Nationalities Conflict and Ethnicity in the People's
Republic of China, with Special Reference to the Yi
in the Liangshan Yi Autonomous Prefecture
Most of the earth's surface consists of states inhabited by several nationalities. Usually, minorities are openly or latently discriminated against or oppressed. The clashes that result constitute one of the main sources of domestic conflicts and instability. The French sociologist Raymond Aron predicted in the 1960s that, from a global perspective, ethnic conflict would take the place of class conflict (1962). If we look at contemporary developments in the world, this prognosis has already become fact.

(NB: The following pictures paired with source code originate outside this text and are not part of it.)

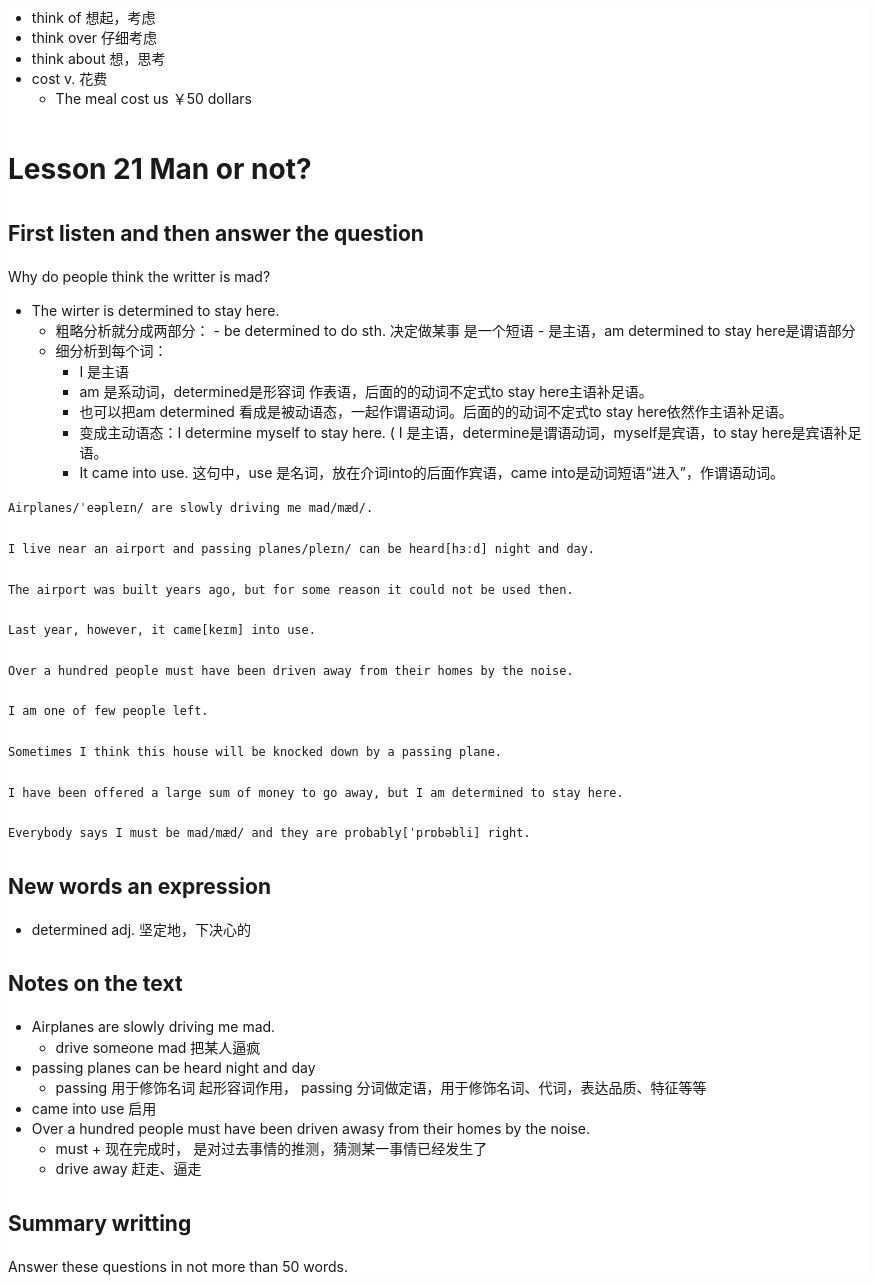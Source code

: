 - think of 想起，考虑
- think over 仔细考虑
- think about 想，思考
- cost v. 花费
   - The meal cost us ￥50 dollars
# Lesson 21 Man or not?
## First listen and then answer the question
Why do people think the writter is mad?

- The wirter is determined to stay here.
   -   粗略分析就分成两部分：
      - be determined to do sth. 决定做某事 是一个短语
      -  是主语，am determined to stay here是谓语部分
   -  细分析到每个词：
      - I 是主语
      - am 是系动词，determined是形容词 作表语，后面的的动词不定式to stay here主语补足语。
      - 也可以把am determined 看成是被动语态，一起作谓语动词。后面的的动词不定式to stay here依然作主语补足语。
      - 变成主动语态：I determine myself to stay here. ( I 是主语，determine是谓语动词，myself是宾语，to stay here是宾语补足语。
      - It came into use. 这句中，use 是名词，放在介词into的后面作宾语，came into是动词短语“进入”，作谓语动词。  
```
Airplanes/ˈeəpleɪn/ are slowly driving me mad/mæd/. 

I live near an airport and passing planes/pleɪn/ can be heard[hɜːd] night and day.

The airport was built years ago, but for some reason it could not be used then.

Last year, however, it came[keɪm] into use.

Over a hundred people must have been driven away from their homes by the noise.

I am one of few people left. 

Sometimes I think this house will be knocked down by a passing plane.

I have been offered a large sum of money to go away, but I am determined to stay here.

Everybody says I must be mad/mæd/ and they are probably[ˈprɒbəbli] right.

```
## New words an expression

- determined adj. 坚定地，下决心的
## Notes on the text

- Airplanes are slowly driving me mad.
   - drive someone mad 把某人逼疯
- passing planes can be heard night and day
   - passing 用于修饰名词 起形容词作用， passing 分词做定语，用于修饰名词、代词，表达品质、特征等等
- came into use 启用
- Over a hundred people must have been driven awasy from their homes by the noise.
   - must + 现在完成时， 是对过去事情的推测，猜测某一事情已经发生了
   - drive away 赶走、逼走
## Summary writting
Answer these questions in not more than 50 words.
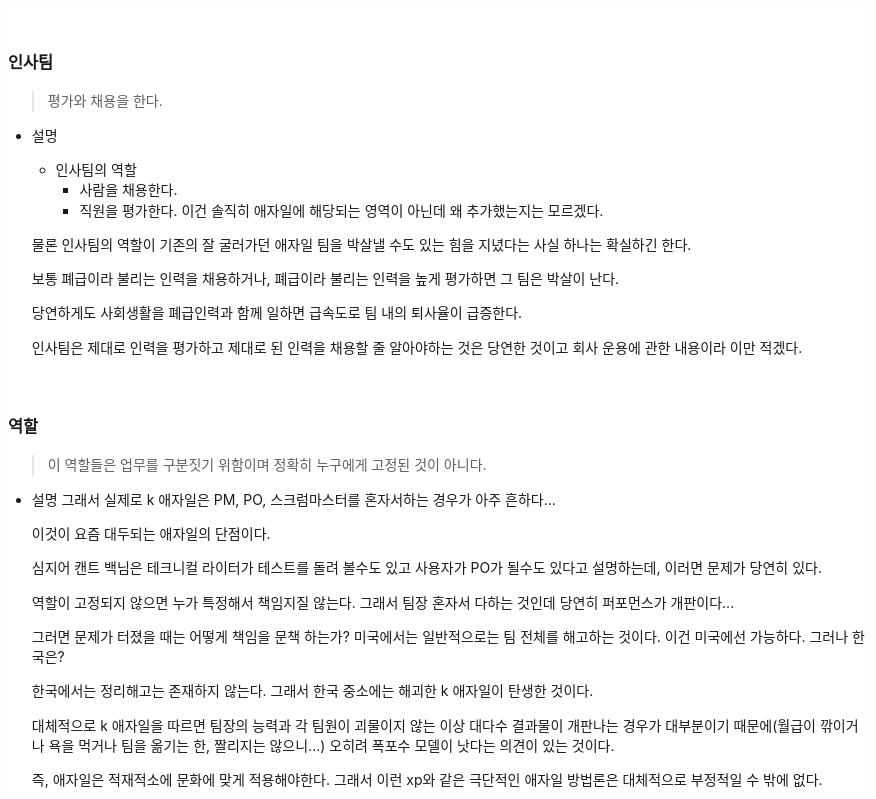 <br>

### 인사팀

> 평가와 채용을 한다.

+ 설명
	+ 인사팀의 역할
		+ 사람을 채용한다.
		+ 직원을 평가한다.
	이건 솔직히 애자일에 해당되는 영역이 아닌데 왜 추가했는지는 모르겠다.
	
	물론 인사팀의 역할이 기존의 잘 굴러가던 애자일 팀을 박살낼 수도 있는 힘을 지녔다는 사실 하나는 확실하긴 한다.
	
	보통 폐급이라 불리는 인력을 채용하거나, 폐급이라 불리는 인력을 높게 평가하면 그 팀은 박살이 난다.
	
	당연하게도 사회생활을 폐급인력과 함께 일하면 급속도로 팀 내의 퇴사율이 급증한다.
	
	인사팀은 제대로 인력을 평가하고 제대로 된 인력을 채용할 줄 알아야하는 것은 당연한 것이고 회사 운용에 관한 내용이라 이만 적겠다.

<br>

### 역할

> 이 역할들은 업무를 구분짓기 위함이며 정확히 누구에게 고정된 것이 아니다.

+ 설명
	그래서 실제로 k 애자일은 PM, PO, 스크럼마스터를 혼자서하는 경우가 아주 흔하다...
	
	이것이 요즘 대두되는 애자일의 단점이다.
	
	심지어 캔트 백님은 테크니컬 라이터가 테스트를 돌려 볼수도 있고 사용자가 PO가 될수도 있다고 설명하는데, 이러면 문제가 당연히 있다.
	
	역할이 고정되지 않으면 누가 특정해서 책임지질 않는다.
	그래서 팀장 혼자서 다하는 것인데 당연히 퍼포먼스가 개판이다...
	
	그러면 문제가 터졌을 때는 어떻게 책임을 문책 하는가? 미국에서는 일반적으로는 팀 전체를 해고하는 것이다.
	이건 미국에선 가능하다. 그러나 한국은?
	
	한국에서는 정리해고는 존재하지 않는다. 그래서 한국 중소에는 해괴한 k 애자일이 탄생한 것이다.
	
	대체적으로 k 애자일을 따르면 팀장의 능력과 각 팀원이 괴물이지 않는 이상 대다수 결과물이 개판나는 경우가 대부분이기 때문에(월급이 깎이거나 욕을 먹거나 팀을 옮기는 한, 짤리지는 않으니...) 오히려 폭포수 모델이 낫다는 의견이 있는 것이다.
	
	즉, 애자일은 적재적소에 문화에 맞게 적용해야한다.
	그래서 이런 xp와 같은 극단적인 애자일 방법론은 대체적으로 부정적일 수 밖에 없다.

From such conflict arises the critical need to provide ethnic minorities and folk peoples those rights that will allow them to survive and develop. Only in this way can the chronic potential for conflict be neutralized. This also involves the incorporation of minorities into the state with equal rights, as well as the protection of autonomous culture. This latter includes the protection of language and education; the right to identity, practice of religion, and protection from persecution; the right not to be discriminated against, and equality of rights and opportunities, from which follows the right to constitute one's own cultural organizations and interest groups.
The first part of this essay adopts a political science perspective to deal with basic problems that exist not only in Yi inhabited areas but as well in all areas inhabited by “ethnic minorities” in China (which will also be called non-Han peoples to differentiate them from the ethnic majority, the Han). After this, I briefly come to the crux of nationalities politics—regional autonomy. The second part focuses on a series of examples to discuss the problems of autonomy and the potential for conflict in Liangshan Yi Autonomous Prefecture. A third section summarizes patterns of conflict, perspectives, and possible preventive measures.